» **EXERCISE**
Give the data again exactly, without its images.

» **MATERIAL TO PROCESS**

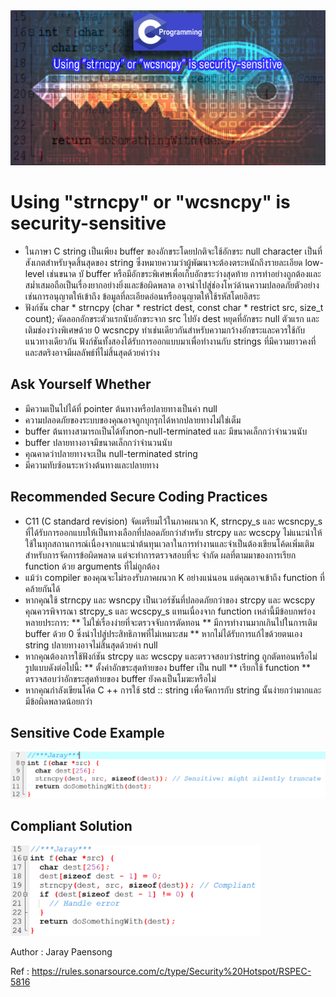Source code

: <img src="20.PNG" >

# Using "strncpy" or "wcsncpy" is security-sensitive

* ในภาษา C string เป็นเพียง buffer ของอักขระโดยปกติจะใช้อักขระ null character  เป็นที่สังเกตสำหรับจุดสิ้นสุดของ string ซึ่งหมายความว่าผู้พัฒนาจะต้องตระหนักถึงรายละเอียด low-level 
เช่นขนาด บั buffer  หรือมีอักขระพิเศษเพื่อเก็บอักขระว่างสุดท้าย การทำอย่างถูกต้องและสม่ำเสมอถือเป็นเรื่องยากอย่างยิ่งและข้อผิดพลาด อาจนำไปสู่ช่องโหว่ด้านความปลอดภัยตัวอย่างเช่นการอนุญาตให้เข้าถึง
ข้อมูลที่ละเอียดอ่อนหรืออนุญาตให้ใช้รหัสโดยอิสระ
*  ฟังก์ชัน char * strncpy (char * restrict dest, const char * restrict src, size_t count); คัดลอกอักขระตัวแรกนับอักขระจาก src 
ไปยัง dest หยุดที่อักขระ null ตัวแรก และเติมช่องว่างพิเศษด้วย 0 wcsncpy ทำเช่นเดียวกันสำหรับความกว้างอักขระและควรใช้กับแนวทางเดียวกัน
ฟังก์ชันทั้งสองได้รับการออกแบบมาเพื่อทำงานกับ strings ที่มีความยาวคงที่ และสตริงอาจมีผลลัพธ์ที่ไม่สิ้นสุดด้วยค่าว่าง

## Ask Yourself Whether

* มีความเป็นไปได้ที่ pointer ต้นทางหรือปลายทางเป็นค่า null
* ความปลอดภัยของระบบของคุณอาจถูกบุกรุกได้หากปลายทางไม่ใช่เต็ม
* buffer ต้นทางสามารถเป็นได้ทั้งnon-null-terminated และ มีขนาดเล็กกว่าจำนวนนับ
* buffer ปลายทางอาจมีขนาดเล็กกว่าจำนวนนับ
* คุณคาดว่าปลายทางจะเป็น null-terminated string
* มีความทับซ้อนระหว่างต้นทางและปลายทาง

## Recommended Secure Coding Practices

* C11  (C standard revision) จัดเตรียมไว้ในภาคผนวก K, strncpy_s และ wcsncpy_s ที่ได้รับการออกแบบให้เป็นทางเลือกที่ปลอดภัยกว่าสำหรับ strcpy และ wcscpy ไม่แนะนำให้ใช้ในทุกสถานการณ์เนื่องจากแนะนำต้นทุนเวลาในการทำงานและจำเป็นต้องเขียนโค้ดเพิ่มเติมสำหรับการจัดการข้อผิดพลาด แต่จะทำการตรวจสอบที่จะ จำกัด ผลที่ตามมาของการเรียก function ด้วย arguments ที่ไม่ถูกต้อง
* แม้ว่า compiler ของคุณจะไม่รองรับภาคผนวก K อย่างแน่นอน แต่คุณอาจเข้าถึง function ที่คล้ายกันได้
* หากคุณใช้ strncpy และ wsncpy เป็นเวอร์ชันที่ปลอดภัยกว่าของ strcpy และ wcscpy คุณควรพิจารณา strcpy_s และ wcscpy_s แทนเนื่องจาก function เหล่านี้มีข้อบกพร่องหลายประการ:
  ** ไม่ใช่เรื่องง่ายที่จะตรวจจับการตัดทอน
  ** มีการทำงานมากเกินไปในการเติม buffer  ด้วย 0 ซึ่งนำไปสู่ประสิทธิภาพที่ไม่เหมาะสม
  ** หากไม่ได้รับการแก้ไขด้วยตนเอง string ปลายทางอาจไม่สิ้นสุดด้วยค่า null
* หากคุณต้องการใช้ฟังก์ชัน strcpy และ wcscpy และตรวจสอบว่าstring ถูกตัดทอนหรือไม่รูปแบบดังต่อไปนี้:
  ** ตั้งค่าอักขระสุดท้ายของ buffer เป็น null
  ** เรียกใช้ function
  ** ตรวจสอบว่าอักขระสุดท้ายของ buffer ยังคงเป็นโมฆะหรือไม่
* หากคุณกำลังเขียนโค้ด C ++ การใช้ std :: string เพื่อจัดการกับ string นั้นง่ายกว่ามากและมีข้อผิดพลาดน้อยกว่า


## Sensitive Code Example

<img src="21.PNG" width = 650 >

## Compliant Solution

<img src="22.PNG" width = 400 >

Author : Jaray Paensong

Ref : https://rules.sonarsource.com/c/type/Security%20Hotspot/RSPEC-5816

» **TASK RESPONSE**
Source code

: <img src="20.PNG" >

# Using "strncpy" or "wcsncpy" is security-sensitive

* ในภาษา C string เป็นเพียง buffer ของอักขระโดยปกติจะใช้อักขระ null character  เป็นที่สังเกตสำหรับจุดสิ้นสุดของ string ซึ่งหมายความว่าผู้พัฒนาจะต้องตระหนักถึงรายละเอียด low-level 
เช่นขนาด บั buffer  หรือมีอักขระพิเศษเพื่อเก็บอักขระว่างสุดท้าย การทำอย่างถูกต้องและสม่ำเสมอถือเป็นเรื่องยากอย่างยิ่งและข้อผิดพลาด อาจนำไปสู่ช่องโหว่ด้านความปลอดภัยตัวอย่างเช่นการอนุญาตให้เข้าถึง
ข้อมูลที่ละเอียดอ่อนหรืออนุญาตให้ใช้รหัสโดยอิสระ
*  ฟังก์ชัน char * strncpy (char * restrict dest, const char * restrict src, size_t count); คัดลอกอักขระตัวแรกนับอักขระจาก src 
ไปยัง dest หยุดที่อักขระ null ตัวแรก และเติมช่องว่างพิเศษด้วย 0 wcsncpy ทำเช่นเดียวกันสำหรับความกว้างอักขระและควรใช้กับแนวทางเดียวกัน
ฟังก์ชันทั้งสองได้รับการออกแบบมาเพื่อทำงานกับ strings ที่มีความยาวคงที่ และสตริงอาจมีผลลัพธ์ที่ไม่สิ้นสุดด้วยค่าว่าง

## Ask Yourself Whether

* มีความเป็นไปได้ที่ pointer ต้นทางหรือปลายทางเป็นค่า null
* ความปลอดภัยของระบบของคุณอาจถูกบุกรุกได้หากปลายทางไม่ใช่เต็ม
* buffer ต้นทางสามารถเป็นได้ทั้งnon-null-terminated และ มีขนาดเล็กกว่าจำนวนนับ
* buffer ปลายทางอาจมีขนาดเล็กกว่าจำนวนนับ
* คุณคาดว่าปลายทางจะเป็น null-terminated string
* มีความทับซ้อนระหว่างต้นทางและปลายทาง

## Recommended Secure Coding Practices

* C11  (C standard revision) จัดเตรียมไว้ในภาคผนวก K, strncpy_s และ wcsncpy_s ที่ได้รับการออกแบบให้เป็นทางเลือกที่ปลอดภัยกว่าสำหรับ strcpy และ wcscpy ไม่แนะนำให้ใช้ในทุกสถานการณ์เนื่องจากแนะนำต้นทุนเวลาในการทำงานและจำเป็นต้องเขียนโค้ดเพิ่มเติมสำหรับการจัดการข้อผิดพลาด แต่จะทำการตรวจสอบที่จะ จำกัด ผลที่ตามมาของการเรียก function ด้วย arguments ที่ไม่ถูกต้อง
* แม้ว่า compiler ของคุณจะไม่รองรับภาคผนวก K อย่างแน่นอน แต่คุณอาจเข้าถึง function ที่คล้ายกันได้
* หากคุณใช้ strncpy และ wsncpy เป็นเวอร์ชันที่ปลอดภัยกว่าของ strcpy และ wcscpy คุณควรพิจารณา strcpy_s และ wcscpy_s แทนเนื่องจาก function เหล่านี้มีข้อบกพร่องหลายประการ:
  ** ไม่ใช่เรื่องง่ายที่จะตรวจจับการตัดทอน
  ** มีการทำงานมากเกินไปในการเติม buffer  ด้วย 0 ซึ่งนำไปสู่ประสิทธิภาพที่ไม่เหมาะสม
  ** หากไม่ได้รับการแก้ไขด้วยตนเอง string ปลายทางอาจไม่สิ้นสุดด้วยค่า null
* หากคุณต้องการใช้ฟังก์ชัน strcpy และ wcscpy และตรวจสอบว่าstring ถูกตัดทอนหรือไม่รูปแบบดังต่อไปนี้:
  ** ตั้งค่าอักขระสุดท้ายของ buffer เป็น null
  ** เรียกใช้ function
  ** ตรวจสอบว่าอักขระสุดท้ายของ buffer ยังคงเป็นโมฆะหรือไม่
* หากคุณกำลังเขียนโค้ด C ++ การใช้ std :: string เพื่อจัดการกับ string นั้นง่ายกว่ามากและมีข้อผิดพลาดน้อยกว่า


## Sensitive Code Example

<img src="21.PNG" width = 650 >

## Compliant Solution

<img src="22.PNG" width = 400 >

Author : Jaray Paensong

Ref : https://rules.sonarsource.com/c/type/Security%20Hotspot/RSPEC-5816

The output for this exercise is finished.